NullReferenceException message is: Object reference not set to an instance of an object.
The runtime type of int is named: System.Int32
Type of boxed integer is equal to typeof(int)
Type of boxed integer is not equal to typeof(byte)
Upper case of 'Вторник' is 'ВТОРНИК'
Current stack frame is <Program>$.<Main>$(String[]) + 0x154 at offset 340 in file:line:column <filename unknown>:0:0

But it will print this with all above arguments specified:

NullReferenceException message is: Arg_NullReferenceException
The runtime type of int is named: EETypeRva:0x00048BD0
Type of boxed integer is equal to typeof(int)
Type of boxed integer is not equal to typeof(byte)
Upper case of 'Вторник' is 'Вторник'
Current stack frame is ms!<BaseAddress>+0xb82d4 at offset 340 in file:line:column <filename unknown>:0:0

With all options turned on, one can comfortably fit useful programs under 1 MB. The above program is 708 kB on Windows at the time of writing this. The output executables are executables like any other. You can add -Os --no-pie --separate-symbols for even more savings and use a tool like UPX to compress them further (to ~300 kB range).

If you're targeting a Unix-like system, you might want to pass --separate-symbols to place debug information into a separate file (debug information is big!).
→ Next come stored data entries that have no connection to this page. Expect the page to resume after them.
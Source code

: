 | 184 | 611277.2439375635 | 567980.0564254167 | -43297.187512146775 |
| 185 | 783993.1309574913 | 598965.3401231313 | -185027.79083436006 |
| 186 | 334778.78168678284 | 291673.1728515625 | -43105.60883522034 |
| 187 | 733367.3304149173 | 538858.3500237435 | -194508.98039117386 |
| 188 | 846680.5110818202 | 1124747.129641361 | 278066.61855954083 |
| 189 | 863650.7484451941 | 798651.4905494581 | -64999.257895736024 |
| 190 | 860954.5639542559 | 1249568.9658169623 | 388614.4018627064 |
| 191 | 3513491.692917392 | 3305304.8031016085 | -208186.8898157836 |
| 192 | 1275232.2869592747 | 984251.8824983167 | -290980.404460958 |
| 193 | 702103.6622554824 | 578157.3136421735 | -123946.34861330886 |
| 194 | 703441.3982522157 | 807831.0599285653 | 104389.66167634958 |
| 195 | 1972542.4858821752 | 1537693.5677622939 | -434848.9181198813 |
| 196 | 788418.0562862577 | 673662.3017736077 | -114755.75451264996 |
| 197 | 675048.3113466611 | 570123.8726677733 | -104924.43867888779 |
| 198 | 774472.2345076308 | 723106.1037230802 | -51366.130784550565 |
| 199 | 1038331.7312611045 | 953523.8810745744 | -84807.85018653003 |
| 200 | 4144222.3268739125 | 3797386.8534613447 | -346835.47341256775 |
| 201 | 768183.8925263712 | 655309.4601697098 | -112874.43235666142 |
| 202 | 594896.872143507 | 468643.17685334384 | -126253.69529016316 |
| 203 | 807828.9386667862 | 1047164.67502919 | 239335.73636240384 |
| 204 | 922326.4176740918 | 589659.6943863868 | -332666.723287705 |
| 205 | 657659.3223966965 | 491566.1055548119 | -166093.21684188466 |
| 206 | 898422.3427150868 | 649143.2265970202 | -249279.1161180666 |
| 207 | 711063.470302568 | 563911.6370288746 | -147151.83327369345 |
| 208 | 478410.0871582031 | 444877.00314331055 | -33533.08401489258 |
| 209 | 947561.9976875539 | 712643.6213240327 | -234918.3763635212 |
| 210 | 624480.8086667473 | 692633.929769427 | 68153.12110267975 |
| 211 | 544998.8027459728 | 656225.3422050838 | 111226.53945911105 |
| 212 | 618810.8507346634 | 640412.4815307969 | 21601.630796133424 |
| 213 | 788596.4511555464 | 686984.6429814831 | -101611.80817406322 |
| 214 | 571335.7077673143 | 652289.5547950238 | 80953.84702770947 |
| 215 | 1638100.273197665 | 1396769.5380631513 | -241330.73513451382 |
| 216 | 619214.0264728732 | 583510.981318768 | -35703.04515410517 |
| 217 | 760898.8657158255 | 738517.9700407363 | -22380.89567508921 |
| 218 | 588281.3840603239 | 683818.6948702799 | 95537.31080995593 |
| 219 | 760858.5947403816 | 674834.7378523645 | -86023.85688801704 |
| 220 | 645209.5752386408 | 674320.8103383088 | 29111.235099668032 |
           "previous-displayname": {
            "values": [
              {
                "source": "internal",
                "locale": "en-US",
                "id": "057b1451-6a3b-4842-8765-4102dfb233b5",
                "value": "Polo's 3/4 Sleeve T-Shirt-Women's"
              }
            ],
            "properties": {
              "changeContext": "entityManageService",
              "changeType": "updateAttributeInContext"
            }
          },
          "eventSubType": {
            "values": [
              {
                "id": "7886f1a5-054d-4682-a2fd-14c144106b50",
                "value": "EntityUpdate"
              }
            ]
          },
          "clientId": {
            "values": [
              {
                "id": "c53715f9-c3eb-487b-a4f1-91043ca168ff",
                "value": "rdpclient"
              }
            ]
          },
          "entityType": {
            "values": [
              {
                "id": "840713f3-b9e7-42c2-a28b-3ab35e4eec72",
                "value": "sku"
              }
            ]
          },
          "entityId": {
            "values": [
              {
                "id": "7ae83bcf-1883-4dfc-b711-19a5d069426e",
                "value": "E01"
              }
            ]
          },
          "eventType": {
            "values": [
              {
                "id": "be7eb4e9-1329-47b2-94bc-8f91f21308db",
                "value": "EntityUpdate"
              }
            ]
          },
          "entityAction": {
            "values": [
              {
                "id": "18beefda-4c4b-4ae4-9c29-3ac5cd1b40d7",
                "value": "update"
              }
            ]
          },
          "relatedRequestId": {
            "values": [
This is not needed on Windows because the platform convention is to place debug information in a separate PDB file already.

🎸 Preprocessor definitions

Besides the preprocessor definitions provided at the command line, bflat defines several other symbols: BFLAT (defined always), DEBUG (defined when not optimizing), WINDOWS/LINUX/UEFI (when the corresponding operating system is the target), X64/ARM64 (when the corresponding architecture is targeted).

🎹 Debugging bflat apps

Apps compiled with bflat debug same as any other native code. Launch the produced executable under your favorite debugger (gdb or lldb on Linux, or Visual Studio or WinDbg on Windows) and you'll be able to set breakpoints, step, and see local variables.

☝ Samples

The repo has samples with README in the samples directory. Clone the repo and try the samples yourself!